Il semble donc que la chute soit associée, dans l’inconscient collectif, à la douleur, au déclin,
au manque, à une déchéance, à une perte d’équilibre physique, mental et social.
Il n’est donc pas étonnant, dans ces conditions, que l’homme s’en défie instinctivement. Car il
s’agit bien d’un défi, puisqu’en entreprenant l’apprentissage de la chute, le pratiquant va à la
rencontre de l’une des peurs inscrites dans ses gènes.Parallèlement à ces peurs liées à ce que l’on pourrait appeler l’inconscient de l’espèce, existent
d’autres peurs, plus subjectives, plus personnelles. En effet, il y a un monde entre tomber tout
seul, par maladresse, par faiblesse temporaire, par inadvertance, et se faire chuter (on dit plutôt
se faire projeter).
Ce monde est l’autre et la confiance relative qu’on lui accorde. Car UKE ne se limite pas à
l’UKEMI (communément traduit par chute). Il y a, de fait, une part d’inconnu dans le fait de se
placer dans une situation de complet abandon, physiquement et psychologiquement. En cela, on
peut abonder dans le sens de ceux qui n’accordent à UKE que le seul droit de mourir. Chuter,
c’est effectivement mourir un peu, ou tout du moins avoir la possibilité d’en prendre conscience
et d’en accepter l’éventualité. Malheureusement, la mauvaise compréhension du rôle d’UKE,
alliée à une certaine rigidité physique - que n’améliore pas les conditions de la vie moderne -,
aux hiatus techniques de TORI et sa difficulté à réaliser une technique juste, n’incite pas le
pratiquant à renouveler l’expérience de sa propre mort suffisamment souvent pour y trouver
autre chose qu’un « mauvais moment à passer » !
On ne peut, par ailleurs, passer sous silence le rôle que peut jouer l’ego dans cette situation. En
effet, en AIKIDO, en JUDO, en KARATE-DO, UKE est celui qui « perd », par opposition à
TORI qui le terrasse ou qui, du moins, tente de le faire. En effet, lorsque deux êtres, deux
animaux, deux insectes, sont amenés à combattre, pour quelques raisons que ce soit : la
prédominance du mâle au sein du groupe, la défense de son territoire, de ses petits, de son
honneur -, ils cherchent mutuellement à se faire tomber, à faire perdre l’équilibre à l’autre, et le
combat cesse, tout du moins dans le monde animal, quand l’un des deux tombe à terre. Ce
système de combat prévaut encore actuellement dans le SUMO, par exemple.
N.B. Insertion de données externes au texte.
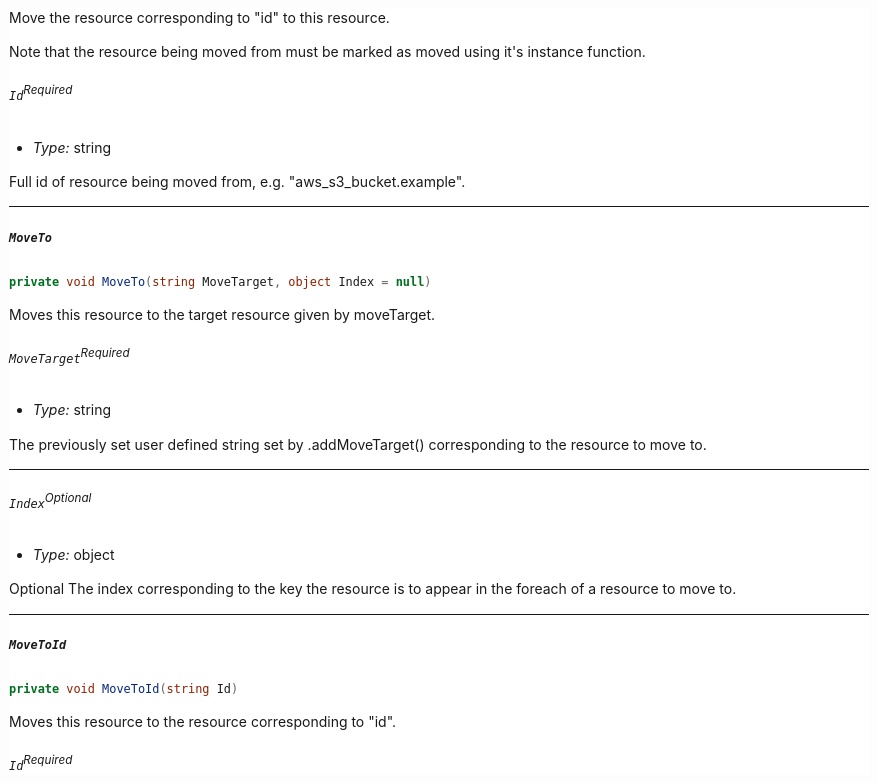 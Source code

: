 Move the resource corresponding to "id" to this resource.

Note that the resource being moved from must be marked as moved using it's instance function.

###### `Id`<sup>Required</sup> <a name="Id" id="@cdktf/provider-azurerm.sentinelAlertRuleNrt.SentinelAlertRuleNrt.moveFromId.parameter.id"></a>

- *Type:* string

Full id of resource being moved from, e.g. "aws_s3_bucket.example".

---

##### `MoveTo` <a name="MoveTo" id="@cdktf/provider-azurerm.sentinelAlertRuleNrt.SentinelAlertRuleNrt.moveTo"></a>

```csharp
private void MoveTo(string MoveTarget, object Index = null)
```

Moves this resource to the target resource given by moveTarget.

###### `MoveTarget`<sup>Required</sup> <a name="MoveTarget" id="@cdktf/provider-azurerm.sentinelAlertRuleNrt.SentinelAlertRuleNrt.moveTo.parameter.moveTarget"></a>

- *Type:* string

The previously set user defined string set by .addMoveTarget() corresponding to the resource to move to.

---

###### `Index`<sup>Optional</sup> <a name="Index" id="@cdktf/provider-azurerm.sentinelAlertRuleNrt.SentinelAlertRuleNrt.moveTo.parameter.index"></a>

- *Type:* object

Optional The index corresponding to the key the resource is to appear in the foreach of a resource to move to.

---

##### `MoveToId` <a name="MoveToId" id="@cdktf/provider-azurerm.sentinelAlertRuleNrt.SentinelAlertRuleNrt.moveToId"></a>

```csharp
private void MoveToId(string Id)
```

Moves this resource to the resource corresponding to "id".

###### `Id`<sup>Required</sup> <a name="Id" id="@cdktf/provider-azurerm.sentinelAlertRuleNrt.SentinelAlertRuleNrt.moveToId.parameter.id"></a>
Dans le cadre d’un
entraînement, bien souvent, la chute peut paraître dévalorisante, pour le pratiquant lui-même
comme pour le spectateur néophyte. Il est certes plus gratifiant de s’entendre dire : « Dis donc,
qu’est ce que tu lui as mis à ton UKE ! » plutôt que : « Tu ne tiens pas debout, mon vieux !
Qu’est-ce qui t’a mis ! ». En fait, la réalité est tout autre, ou devrait être tout autre. En AIKIKEN,
par exemple, c’est UKE qui « domine» puisqu’il conserve le centre à chaque instant,
avant, pendant et après la ou les attaques d’UCHI. Ceci constitue d’ailleurs une spécificité du
travail d’AIKI aux armes, qui n’existe pas dans les autres BUDO avec armes tels que le KENJUTSU
ou le JO-DO, par exemple. Dans les disciplines classiques, UKE est celui qui « perd ».
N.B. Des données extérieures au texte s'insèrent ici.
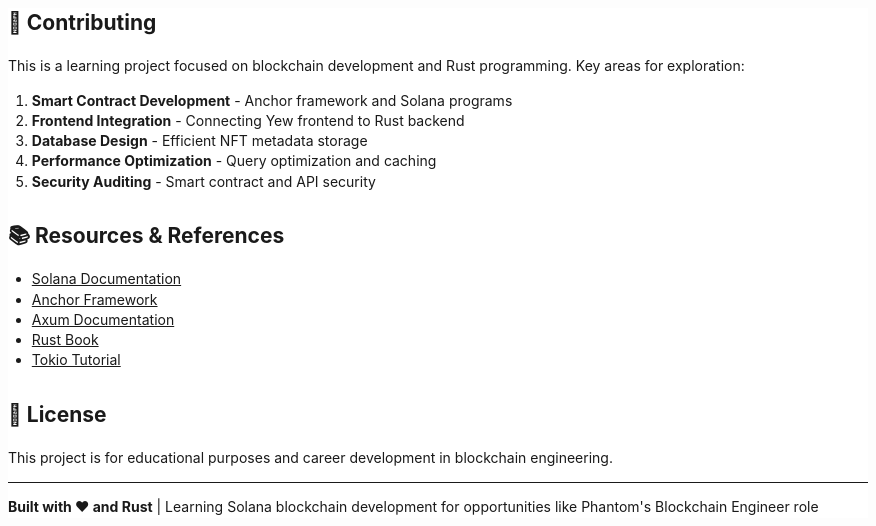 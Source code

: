 ## 🤝 Contributing

This is a learning project focused on blockchain development and Rust programming. Key areas for exploration:

1. **Smart Contract Development** - Anchor framework and Solana programs
2. **Frontend Integration** - Connecting Yew frontend to Rust backend
3. **Database Design** - Efficient NFT metadata storage
4. **Performance Optimization** - Query optimization and caching
5. **Security Auditing** - Smart contract and API security

## 📚 Resources & References

- [Solana Documentation](https://docs.solana.com/)
- [Anchor Framework](https://project-serum.github.io/anchor/)
- [Axum Documentation](https://docs.rs/axum/)
- [Rust Book](https://doc.rust-lang.org/book/)
- [Tokio Tutorial](https://tokio.rs/tokio/tutorial)

## 📄 License

This project is for educational purposes and career development in blockchain engineering.

---

**Built with ❤️ and Rust** | Learning Solana blockchain development for opportunities like Phantom's Blockchain Engineer role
C’est l’une des raisons pour lesquelles ce rôle est normalement joué par un instructeur, voire par
l’enseignant lui-même. Nous aurons l’occasion de revenir sur cette notion par la suite car, bien
entendu, le travail sur le tatami ne se résume à gagner ou perdre.
De ce qui précède, on peut donc déduire que la peur viscérale liée à la chute génère un certain
blocage physique, ou pour le moins une réticence, en relation avec notre inconscient collectif et
notre mémoire.
Mais on ne pourrait pas moins considérer que le déséquilibre soit à l’origine de cette peur. De
fait, il est aux lois physiques ce que la peur est aux facteurs psychologiques, c’est à dire la cause
de la chute, qu’elle soit physique, mentale ou sociale.
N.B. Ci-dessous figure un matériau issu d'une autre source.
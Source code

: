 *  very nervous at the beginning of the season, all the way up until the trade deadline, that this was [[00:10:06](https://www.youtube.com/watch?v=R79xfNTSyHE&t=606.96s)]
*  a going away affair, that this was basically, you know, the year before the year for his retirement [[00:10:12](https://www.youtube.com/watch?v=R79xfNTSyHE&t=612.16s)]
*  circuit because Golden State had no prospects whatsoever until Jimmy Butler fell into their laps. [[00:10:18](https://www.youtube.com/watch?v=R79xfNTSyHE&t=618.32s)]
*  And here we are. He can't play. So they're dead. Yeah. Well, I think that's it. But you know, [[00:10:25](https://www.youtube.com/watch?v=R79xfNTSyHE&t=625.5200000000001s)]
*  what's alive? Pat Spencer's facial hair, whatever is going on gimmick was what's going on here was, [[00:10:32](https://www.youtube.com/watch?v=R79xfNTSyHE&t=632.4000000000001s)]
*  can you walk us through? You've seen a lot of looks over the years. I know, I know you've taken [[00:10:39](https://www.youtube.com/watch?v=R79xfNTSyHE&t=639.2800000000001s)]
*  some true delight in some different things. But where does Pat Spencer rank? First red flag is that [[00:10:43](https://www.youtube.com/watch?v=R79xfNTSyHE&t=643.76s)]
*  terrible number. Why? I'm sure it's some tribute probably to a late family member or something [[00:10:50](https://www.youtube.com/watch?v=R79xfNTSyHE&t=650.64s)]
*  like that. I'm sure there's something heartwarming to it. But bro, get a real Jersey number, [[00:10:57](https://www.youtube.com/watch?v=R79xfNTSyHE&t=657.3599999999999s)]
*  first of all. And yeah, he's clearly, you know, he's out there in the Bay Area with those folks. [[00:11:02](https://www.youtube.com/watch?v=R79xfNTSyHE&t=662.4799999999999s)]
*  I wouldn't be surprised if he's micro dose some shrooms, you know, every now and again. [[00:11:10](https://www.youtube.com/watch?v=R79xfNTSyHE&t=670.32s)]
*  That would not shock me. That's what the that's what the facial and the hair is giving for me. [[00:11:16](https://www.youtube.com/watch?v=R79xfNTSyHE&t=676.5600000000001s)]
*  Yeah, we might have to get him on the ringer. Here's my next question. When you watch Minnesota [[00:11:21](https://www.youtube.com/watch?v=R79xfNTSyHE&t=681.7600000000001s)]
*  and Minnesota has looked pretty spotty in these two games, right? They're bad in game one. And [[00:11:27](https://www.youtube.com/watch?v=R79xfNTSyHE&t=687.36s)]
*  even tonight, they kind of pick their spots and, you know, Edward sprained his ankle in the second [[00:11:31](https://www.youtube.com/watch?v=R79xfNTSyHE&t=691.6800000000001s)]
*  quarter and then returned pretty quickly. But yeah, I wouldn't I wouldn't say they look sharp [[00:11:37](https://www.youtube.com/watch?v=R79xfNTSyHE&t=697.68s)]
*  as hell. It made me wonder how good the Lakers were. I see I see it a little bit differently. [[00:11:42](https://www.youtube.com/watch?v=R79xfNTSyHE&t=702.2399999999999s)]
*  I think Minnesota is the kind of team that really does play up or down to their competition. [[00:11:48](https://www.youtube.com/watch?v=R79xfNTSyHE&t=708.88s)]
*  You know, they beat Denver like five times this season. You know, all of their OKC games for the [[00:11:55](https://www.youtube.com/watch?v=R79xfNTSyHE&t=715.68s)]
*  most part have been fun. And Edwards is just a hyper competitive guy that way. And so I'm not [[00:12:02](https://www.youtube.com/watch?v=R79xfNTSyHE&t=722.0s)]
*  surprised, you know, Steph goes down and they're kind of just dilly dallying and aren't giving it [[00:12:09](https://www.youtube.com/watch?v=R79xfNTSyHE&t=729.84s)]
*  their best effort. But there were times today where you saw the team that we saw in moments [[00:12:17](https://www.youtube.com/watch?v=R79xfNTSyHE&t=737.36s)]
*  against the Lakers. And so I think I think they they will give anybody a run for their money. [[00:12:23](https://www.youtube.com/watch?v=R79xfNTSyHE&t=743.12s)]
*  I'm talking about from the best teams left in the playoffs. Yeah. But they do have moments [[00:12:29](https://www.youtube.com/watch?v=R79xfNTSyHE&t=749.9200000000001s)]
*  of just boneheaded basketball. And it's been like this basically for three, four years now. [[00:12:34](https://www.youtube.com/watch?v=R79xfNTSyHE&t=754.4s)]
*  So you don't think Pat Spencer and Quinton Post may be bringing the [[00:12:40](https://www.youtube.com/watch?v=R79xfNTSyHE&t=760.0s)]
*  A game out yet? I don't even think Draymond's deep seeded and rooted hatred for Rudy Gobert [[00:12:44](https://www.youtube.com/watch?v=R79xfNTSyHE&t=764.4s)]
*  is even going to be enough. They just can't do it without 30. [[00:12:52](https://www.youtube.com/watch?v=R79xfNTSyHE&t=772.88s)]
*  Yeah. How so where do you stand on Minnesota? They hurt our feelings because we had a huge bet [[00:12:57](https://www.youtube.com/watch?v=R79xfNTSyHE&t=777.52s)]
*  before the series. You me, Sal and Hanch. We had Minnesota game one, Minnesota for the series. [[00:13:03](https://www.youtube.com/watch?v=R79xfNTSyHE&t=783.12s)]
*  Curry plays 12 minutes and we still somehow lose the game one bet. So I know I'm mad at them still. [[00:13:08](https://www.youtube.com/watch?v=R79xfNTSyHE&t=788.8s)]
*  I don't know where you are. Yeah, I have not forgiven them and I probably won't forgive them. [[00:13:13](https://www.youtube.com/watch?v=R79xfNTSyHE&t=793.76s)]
En effet, nous l’avons vu, l’espèce humaine est née le jour où elle s’est dressée sur ses membres
inférieurs, c’est à dire qu’elle est passée d’une position parfaitement stable, que lui assurait ses
quatre points d’appui, à une position de recherche perpétuelle d’équilibre – ou de constant
déséquilibre - l’obligeant à développer une morphologie qui, aussi parfaite soit-elle, n’en est pas
moins insuffisante pour le garantir sans risque. Le kangourou, par exemple, qui se déplace
également sur ses deux membres inférieurs, dispose d’une queue, c’est à dire du troisième point
d’appui qui lui assure une parfaite stabilité. L’état de perpétuel déséquilibre ou d’équilibre
précaire de l’homme, qui résulte de son choix d’avoir adopté la position verticale, ne l’a peut-être pas seulement rendu instable physiquement mais également psychologiquement. En se
dressant sur ses membres inférieurs, il a de facto généré une situation qui lui fait craindre à tout
instant de tomber.
Quel est le réflexe d’un homme n’ayant pas appris à chuter lorsqu’il tombe ? Il cherche
mécaniquement à mettre ses mains pour amortir sa chute, c’est à dire qu’il utilise instinctivement
ses membres supérieurs. Il ne lui vient pas naturellement à l’idée de rouler.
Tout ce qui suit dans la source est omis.